Lording it over life

BAGUIA

BAGUIA

Sen. Emmanuel Pacquiao tried to wear the theologian’s gown in his campaign for the return of capital punishment to the Philippine penal code.

In August 2016, addressing opponents, he asked, “Are we greater than God because God is allowing death penalty in every nation and country?”

In January 2017, he said, “Even Jesus Christ was sentenced to death by the government.”

A friend of mine from high school justified state-sponsored executions by referencing the destruction of the Egyptians who pursued the Israelites in the Passover.

Another friend, from college, cited the Israelite march around Jericho and the resulting death-dealing fall of its walls as proof of divine approval for killings.

I am no theologian, but I encourage fellow Christians to review the life and teachings of our Lord Jesus Christ in the gospels instead of behaving as if

Jesus, the Word made flesh, never introduced a living standard that transcends the law’s minimums.

At the heart of the gospel, we find the new commandment. Jesus said, “Let me give you a new command: Love one another. In the same way I loved you, you love one another. This is how everyone will recognize that you are my disciples — when they see the love you have for each other.”

How did Jesus love? Let us count some ways.

The religious authorities caught a woman in the act of adultery. They brought her to Jesus.
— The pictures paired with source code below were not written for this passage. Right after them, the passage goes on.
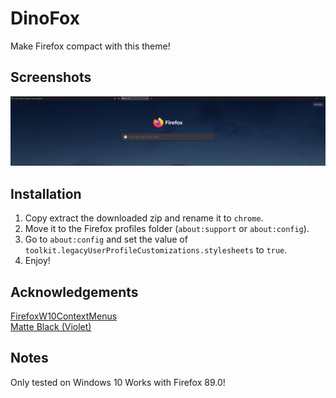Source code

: # DinoFox
Make Firefox compact with this theme!

## Screenshots

![preview](https://raw.githubusercontent.com/Dini108/firefox_compact_style/master/previews/preview.jpg)

## Installation

1. Copy extract the downloaded zip and rename it to `chrome`.
2. Move it to the Firefox profiles folder (`about:support` or `about:config`).
3. Go to `about:config` and set the value of `toolkit.legacyUserProfileCustomizations.stylesheets` to `true`.
4. Enjoy!

## Acknowledgements

[FirefoxW10ContextMenus](https://github.com/M1ch431/FirefoxW10ContextMenus)  
[Matte Black (Violet)](https://addons.mozilla.org/en-US/firefox/addon/matte-black-violet/)

## Notes
Only tested on Windows 10
Works with Firefox 89.0!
They reminded him of the law — adulterers shall be stoned to death.

Jesus took his time before replying.

He bent down and wrote with his finger in the dirt.

It was a beautiful moment. Our Lord brought his audience back to the beginning, when “God formed man out of dirt from the ground and blew into his nostrils the breath of life.”

Jesus then rose and said, “The sinless one among you, go first: Throw the stone.” He bent down once more and continued writing in the dirt.

The woman’s accusers, starting from the oldest, walked away. Jesus and the woman conversed.

“Woman, where are they? Does no one condemn you?”

“No one, Master.”

“Neither do I,” said Jesus. “Go on your way. From now on, don’t sin.”

When the time for his ascension drew near, Jesus wanted to pass through a village in Samaria en route to Jerusalem. The villagers barred him because they knew his destination.

“Lord, should we call down fire from heaven to burn them up?” the apostles James and John said in response. They sounded reasonable. In the final judgment, refusal to welcome the stranger is a basis for a person to be thrown out of the king’s presence and into eternal punishment.

But in Saint Luke’s account, “Jesus turned and rebuked them.”

In Gethsemane, when Jesus was about to be arrested, the apostle Peter drew his sword and struck the high priest’s slave, cutting off his ear.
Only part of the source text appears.